Identifiers
- Organism: Pomacea maculata (giant apple snail)
- Symbol: PmPV1
- Alt. symbols: PV1
- UniProt: A0A1L6BRS1

Search for
- Structures: Swiss-model
- Domains: InterPro

= PmPV1 =

Pomacea maculata perivitellin-1 (PmPV1) is the most abundant perivitellin found in the perivitelline fluid from Pomacea maculata snail eggs. This glyco-lipo-caroteno protein is an approx. 294 kDa multimer of a combination of multiple copies of six different~30 kDa subunits. PmPV1 account >60% of the total proteins found in the Pomacea maculata eggs.

PmPV1 is an orthologous of ovorubin and scalarin, sharing most of the structural features with the former protein and cross-reacting with anti-ovorubin polyclonal antibodies. Like ovorubin and scalarin, PmPV1 is highly glycosylated (~13% w/w) and carries carotenoid pigments, indicating that this perivitellin would probably have the antioxidant, photoprotective, aposematic and water retention functions described for its orthologous.

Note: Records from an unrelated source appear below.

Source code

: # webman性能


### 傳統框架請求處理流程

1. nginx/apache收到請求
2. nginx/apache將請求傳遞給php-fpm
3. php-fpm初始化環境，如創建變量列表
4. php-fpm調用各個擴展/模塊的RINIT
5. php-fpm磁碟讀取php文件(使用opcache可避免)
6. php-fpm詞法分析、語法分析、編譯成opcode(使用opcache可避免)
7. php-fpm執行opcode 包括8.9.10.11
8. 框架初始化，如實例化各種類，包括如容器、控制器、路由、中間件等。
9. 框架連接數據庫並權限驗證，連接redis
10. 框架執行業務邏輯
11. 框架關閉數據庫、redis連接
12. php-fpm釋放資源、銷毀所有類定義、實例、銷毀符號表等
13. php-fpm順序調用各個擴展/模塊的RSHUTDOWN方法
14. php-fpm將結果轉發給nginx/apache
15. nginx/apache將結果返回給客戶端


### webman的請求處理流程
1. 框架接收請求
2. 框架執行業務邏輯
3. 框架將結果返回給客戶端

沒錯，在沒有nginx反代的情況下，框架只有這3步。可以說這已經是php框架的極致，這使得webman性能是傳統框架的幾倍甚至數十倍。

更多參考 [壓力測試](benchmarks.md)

PmPV1 is a kinetically stable protein that, like most other studied perivitellins from Pomacea snails, is highly stable in a wide range of pH values and withstands gastrointestinal digestion, characteristics associated with an antinutritive defense system that deters predation by lowering the nutritional value of the eggs. Remarkably, and in agreement with this antinutritive activity, PmPV1 withstands in vivo digestion, being recovered structurally unaltered from mice feces after trespassing the whole digestive system.